#### RECORDS SHOWN ####
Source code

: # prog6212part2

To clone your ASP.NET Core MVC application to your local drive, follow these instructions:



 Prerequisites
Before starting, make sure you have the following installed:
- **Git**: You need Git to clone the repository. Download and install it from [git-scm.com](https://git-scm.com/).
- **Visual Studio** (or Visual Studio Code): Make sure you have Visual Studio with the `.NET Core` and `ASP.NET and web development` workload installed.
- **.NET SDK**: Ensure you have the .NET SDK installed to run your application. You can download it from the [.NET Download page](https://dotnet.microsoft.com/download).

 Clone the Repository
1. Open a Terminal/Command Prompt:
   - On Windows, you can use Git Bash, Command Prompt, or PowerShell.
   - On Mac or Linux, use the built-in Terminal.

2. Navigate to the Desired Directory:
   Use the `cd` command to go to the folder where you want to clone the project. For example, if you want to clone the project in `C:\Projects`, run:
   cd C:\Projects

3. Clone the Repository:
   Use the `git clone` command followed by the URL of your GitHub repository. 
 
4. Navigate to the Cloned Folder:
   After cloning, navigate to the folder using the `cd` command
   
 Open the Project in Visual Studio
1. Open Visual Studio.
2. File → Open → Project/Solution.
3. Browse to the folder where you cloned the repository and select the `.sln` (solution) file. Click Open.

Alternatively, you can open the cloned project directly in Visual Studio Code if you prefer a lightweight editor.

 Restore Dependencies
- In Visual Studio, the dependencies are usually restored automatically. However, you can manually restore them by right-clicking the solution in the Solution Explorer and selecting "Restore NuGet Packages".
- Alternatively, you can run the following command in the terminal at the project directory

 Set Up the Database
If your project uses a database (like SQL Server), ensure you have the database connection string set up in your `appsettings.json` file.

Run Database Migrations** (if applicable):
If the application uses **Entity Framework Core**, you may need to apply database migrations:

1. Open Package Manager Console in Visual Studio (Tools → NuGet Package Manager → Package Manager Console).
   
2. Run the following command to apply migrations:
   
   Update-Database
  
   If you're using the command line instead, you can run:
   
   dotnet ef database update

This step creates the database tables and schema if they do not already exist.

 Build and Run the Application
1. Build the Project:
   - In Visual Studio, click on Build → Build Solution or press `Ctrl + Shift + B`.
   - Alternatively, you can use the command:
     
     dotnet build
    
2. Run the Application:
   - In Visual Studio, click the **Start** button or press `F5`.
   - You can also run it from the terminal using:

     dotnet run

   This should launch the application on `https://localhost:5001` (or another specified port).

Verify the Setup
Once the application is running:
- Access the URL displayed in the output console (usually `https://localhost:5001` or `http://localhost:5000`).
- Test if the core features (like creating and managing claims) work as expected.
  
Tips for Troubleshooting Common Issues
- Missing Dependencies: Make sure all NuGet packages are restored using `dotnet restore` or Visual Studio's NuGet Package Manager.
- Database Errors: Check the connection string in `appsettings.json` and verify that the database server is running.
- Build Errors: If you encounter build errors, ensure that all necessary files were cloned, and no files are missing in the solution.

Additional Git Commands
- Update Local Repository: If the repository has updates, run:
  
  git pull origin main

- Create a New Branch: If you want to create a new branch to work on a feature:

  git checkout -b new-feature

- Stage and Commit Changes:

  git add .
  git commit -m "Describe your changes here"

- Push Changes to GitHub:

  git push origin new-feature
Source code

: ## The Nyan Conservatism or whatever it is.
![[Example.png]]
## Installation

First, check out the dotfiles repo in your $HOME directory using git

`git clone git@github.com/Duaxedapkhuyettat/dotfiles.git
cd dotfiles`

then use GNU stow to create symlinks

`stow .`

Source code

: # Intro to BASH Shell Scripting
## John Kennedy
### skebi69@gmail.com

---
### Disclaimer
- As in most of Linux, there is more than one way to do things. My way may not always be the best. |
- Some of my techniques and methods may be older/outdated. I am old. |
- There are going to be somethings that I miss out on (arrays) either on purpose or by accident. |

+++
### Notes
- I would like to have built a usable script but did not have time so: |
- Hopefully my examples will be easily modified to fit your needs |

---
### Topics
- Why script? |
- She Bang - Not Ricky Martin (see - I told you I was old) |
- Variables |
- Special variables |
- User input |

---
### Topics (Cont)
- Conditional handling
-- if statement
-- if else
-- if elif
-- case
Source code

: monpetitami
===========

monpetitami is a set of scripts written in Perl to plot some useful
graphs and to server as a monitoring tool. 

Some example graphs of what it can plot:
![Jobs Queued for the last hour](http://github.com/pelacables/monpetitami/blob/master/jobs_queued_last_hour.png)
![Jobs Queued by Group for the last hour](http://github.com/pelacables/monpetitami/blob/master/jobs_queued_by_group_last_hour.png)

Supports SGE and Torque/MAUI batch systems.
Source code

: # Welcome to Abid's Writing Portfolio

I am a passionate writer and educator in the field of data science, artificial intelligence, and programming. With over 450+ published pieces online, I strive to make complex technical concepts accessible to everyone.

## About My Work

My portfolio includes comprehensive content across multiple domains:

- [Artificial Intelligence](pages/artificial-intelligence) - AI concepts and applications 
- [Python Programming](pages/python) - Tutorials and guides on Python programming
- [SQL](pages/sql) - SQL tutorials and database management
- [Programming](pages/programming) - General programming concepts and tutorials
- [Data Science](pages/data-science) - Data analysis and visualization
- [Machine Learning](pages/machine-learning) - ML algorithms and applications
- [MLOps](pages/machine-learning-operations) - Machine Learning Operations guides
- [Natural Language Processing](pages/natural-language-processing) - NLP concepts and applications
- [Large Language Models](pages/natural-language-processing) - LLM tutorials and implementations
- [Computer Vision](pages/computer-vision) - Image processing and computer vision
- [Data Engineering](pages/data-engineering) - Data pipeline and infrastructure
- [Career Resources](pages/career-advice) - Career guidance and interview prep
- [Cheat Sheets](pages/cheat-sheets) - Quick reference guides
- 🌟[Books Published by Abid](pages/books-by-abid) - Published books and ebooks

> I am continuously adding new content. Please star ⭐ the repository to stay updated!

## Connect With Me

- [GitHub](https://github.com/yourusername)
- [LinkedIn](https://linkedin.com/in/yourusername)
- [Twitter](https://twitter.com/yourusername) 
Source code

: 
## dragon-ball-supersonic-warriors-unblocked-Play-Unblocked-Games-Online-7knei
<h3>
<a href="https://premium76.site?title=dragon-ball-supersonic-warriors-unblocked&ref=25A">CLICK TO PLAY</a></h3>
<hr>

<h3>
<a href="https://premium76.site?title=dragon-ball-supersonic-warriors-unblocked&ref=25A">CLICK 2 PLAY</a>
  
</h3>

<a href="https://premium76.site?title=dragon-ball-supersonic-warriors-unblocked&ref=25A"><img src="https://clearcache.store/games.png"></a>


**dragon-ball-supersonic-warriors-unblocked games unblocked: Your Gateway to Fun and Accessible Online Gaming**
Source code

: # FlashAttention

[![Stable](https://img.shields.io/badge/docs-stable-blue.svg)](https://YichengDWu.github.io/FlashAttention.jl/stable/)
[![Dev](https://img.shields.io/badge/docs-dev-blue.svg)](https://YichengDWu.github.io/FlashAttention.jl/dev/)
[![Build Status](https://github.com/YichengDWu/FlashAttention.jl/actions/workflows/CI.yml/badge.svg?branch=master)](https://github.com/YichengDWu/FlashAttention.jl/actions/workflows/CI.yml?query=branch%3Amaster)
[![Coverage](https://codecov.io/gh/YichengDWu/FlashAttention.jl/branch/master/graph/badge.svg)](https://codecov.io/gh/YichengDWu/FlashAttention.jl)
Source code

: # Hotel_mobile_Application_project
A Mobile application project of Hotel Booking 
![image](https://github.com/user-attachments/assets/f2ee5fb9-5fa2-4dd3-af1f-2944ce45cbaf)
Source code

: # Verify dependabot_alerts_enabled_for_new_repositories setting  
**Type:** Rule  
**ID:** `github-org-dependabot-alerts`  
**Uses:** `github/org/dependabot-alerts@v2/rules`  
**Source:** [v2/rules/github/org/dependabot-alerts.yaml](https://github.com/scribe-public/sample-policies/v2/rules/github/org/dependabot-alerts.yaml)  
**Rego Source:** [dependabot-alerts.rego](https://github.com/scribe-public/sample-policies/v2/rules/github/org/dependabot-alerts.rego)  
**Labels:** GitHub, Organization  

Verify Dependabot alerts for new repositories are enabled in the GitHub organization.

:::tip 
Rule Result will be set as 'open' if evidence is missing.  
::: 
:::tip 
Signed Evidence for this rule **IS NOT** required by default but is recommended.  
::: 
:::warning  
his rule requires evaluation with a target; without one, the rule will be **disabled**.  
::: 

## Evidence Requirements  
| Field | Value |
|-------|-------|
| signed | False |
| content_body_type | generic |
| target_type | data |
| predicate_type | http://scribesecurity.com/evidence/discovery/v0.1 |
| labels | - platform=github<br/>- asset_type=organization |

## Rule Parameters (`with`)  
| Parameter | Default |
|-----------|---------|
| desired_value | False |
####
» THE PROBLEM:
Every line above with the string "restored" in it should be copied into the answer.

» TASK RESULT:
- In Visual Studio, the dependencies are usually restored automatically. However, you can manually restore them by right-clicking the solution in the Solution Explorer and selecting "Restore NuGet Packages".
- Missing Dependencies: Make sure all NuGet packages are restored using `dotnet restore` or Visual Studio's NuGet Package Manager.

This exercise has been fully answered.